AQA FP1 2011 January Q8
8
  1. The equation $$x ^ { 3 } + 2 x ^ { 2 } + x - 100000 = 0$$ has one real root. Taking \(x _ { 1 } = 50\) as a first approximation to this root, use the Newton-Raphson method to find a second approximation, \(x _ { 2 }\), to the root.
    1. Given that \(S _ { n } = \sum _ { r = 1 } ^ { n } r ( 3 r + 1 )\), use the formulae for \(\sum _ { r = 1 } ^ { n } r ^ { 2 }\) and \(\sum _ { r = 1 } ^ { n } r\) to show that $$S _ { n } = n ( n + 1 ) ^ { 2 }$$
    2. The lowest integer \(n\) for which \(S _ { n } > 100000\) is denoted by \(N\).
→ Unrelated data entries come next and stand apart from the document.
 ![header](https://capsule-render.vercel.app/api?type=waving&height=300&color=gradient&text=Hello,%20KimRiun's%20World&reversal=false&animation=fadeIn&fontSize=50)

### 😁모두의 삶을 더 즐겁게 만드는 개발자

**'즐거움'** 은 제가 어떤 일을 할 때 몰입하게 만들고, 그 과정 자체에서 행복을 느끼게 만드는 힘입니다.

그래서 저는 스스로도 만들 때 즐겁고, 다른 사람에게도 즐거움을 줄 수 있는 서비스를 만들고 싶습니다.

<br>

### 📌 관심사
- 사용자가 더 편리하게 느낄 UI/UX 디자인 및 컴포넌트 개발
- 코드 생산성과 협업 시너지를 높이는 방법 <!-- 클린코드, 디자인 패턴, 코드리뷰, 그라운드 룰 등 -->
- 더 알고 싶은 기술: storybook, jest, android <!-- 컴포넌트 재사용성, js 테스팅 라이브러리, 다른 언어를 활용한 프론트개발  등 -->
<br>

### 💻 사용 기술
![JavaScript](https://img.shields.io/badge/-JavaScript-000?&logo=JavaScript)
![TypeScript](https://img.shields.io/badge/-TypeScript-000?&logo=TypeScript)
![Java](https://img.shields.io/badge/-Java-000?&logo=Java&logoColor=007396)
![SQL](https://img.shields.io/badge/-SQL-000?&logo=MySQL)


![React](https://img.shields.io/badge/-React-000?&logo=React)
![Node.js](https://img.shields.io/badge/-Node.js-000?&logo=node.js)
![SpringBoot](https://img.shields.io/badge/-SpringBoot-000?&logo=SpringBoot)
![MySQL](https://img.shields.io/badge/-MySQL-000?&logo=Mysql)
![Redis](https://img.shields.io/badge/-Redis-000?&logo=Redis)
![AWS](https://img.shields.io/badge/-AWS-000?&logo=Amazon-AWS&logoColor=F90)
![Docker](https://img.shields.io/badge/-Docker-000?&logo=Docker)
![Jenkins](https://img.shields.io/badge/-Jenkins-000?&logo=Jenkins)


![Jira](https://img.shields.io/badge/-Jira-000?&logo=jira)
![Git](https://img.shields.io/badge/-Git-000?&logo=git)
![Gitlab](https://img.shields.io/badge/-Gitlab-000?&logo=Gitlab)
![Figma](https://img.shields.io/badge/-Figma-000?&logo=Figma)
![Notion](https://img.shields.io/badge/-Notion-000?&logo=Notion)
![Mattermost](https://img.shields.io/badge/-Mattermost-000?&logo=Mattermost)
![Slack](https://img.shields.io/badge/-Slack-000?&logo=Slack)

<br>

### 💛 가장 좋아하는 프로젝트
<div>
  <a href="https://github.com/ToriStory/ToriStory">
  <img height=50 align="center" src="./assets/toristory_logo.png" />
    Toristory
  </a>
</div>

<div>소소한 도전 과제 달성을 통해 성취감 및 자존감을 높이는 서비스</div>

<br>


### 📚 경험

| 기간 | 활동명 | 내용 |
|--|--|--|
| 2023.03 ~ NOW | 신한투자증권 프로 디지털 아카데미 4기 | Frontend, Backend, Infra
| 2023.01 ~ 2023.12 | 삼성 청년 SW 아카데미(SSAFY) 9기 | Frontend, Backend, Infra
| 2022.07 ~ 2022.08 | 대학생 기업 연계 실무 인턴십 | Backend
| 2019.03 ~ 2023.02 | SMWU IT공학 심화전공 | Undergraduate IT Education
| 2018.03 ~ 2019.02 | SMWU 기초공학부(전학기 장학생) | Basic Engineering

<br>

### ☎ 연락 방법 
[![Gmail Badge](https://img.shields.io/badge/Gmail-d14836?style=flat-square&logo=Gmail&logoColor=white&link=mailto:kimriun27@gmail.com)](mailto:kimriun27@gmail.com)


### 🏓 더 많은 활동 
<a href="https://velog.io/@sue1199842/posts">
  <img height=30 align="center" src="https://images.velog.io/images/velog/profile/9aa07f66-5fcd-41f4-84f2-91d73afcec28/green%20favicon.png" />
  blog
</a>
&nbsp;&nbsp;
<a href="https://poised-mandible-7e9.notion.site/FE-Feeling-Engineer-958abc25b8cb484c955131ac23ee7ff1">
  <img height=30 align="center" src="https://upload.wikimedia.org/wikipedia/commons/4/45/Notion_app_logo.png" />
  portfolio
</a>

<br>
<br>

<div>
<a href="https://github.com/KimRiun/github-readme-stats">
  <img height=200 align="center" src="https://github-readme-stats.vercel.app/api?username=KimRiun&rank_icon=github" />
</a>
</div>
Show that $$N ^ { 3 } + 2 N ^ { 2 } + N - 100000 > 0$$
  3. Find the value of \(N\), justifying your answer.
AQA FP1 2013 June Q1
1 The equation $$x ^ { 3 } - x ^ { 2 } + 4 x - 900 = 0$$ has exactly one real root, \(\alpha\). Taking \(x _ { 1 } = 10\) as a first approximation to \(\alpha\), use the Newton-Raphson method to find a second approximation, \(x _ { 2 }\), to \(\alpha\). Give your answer to four significant figures.
(3 marks)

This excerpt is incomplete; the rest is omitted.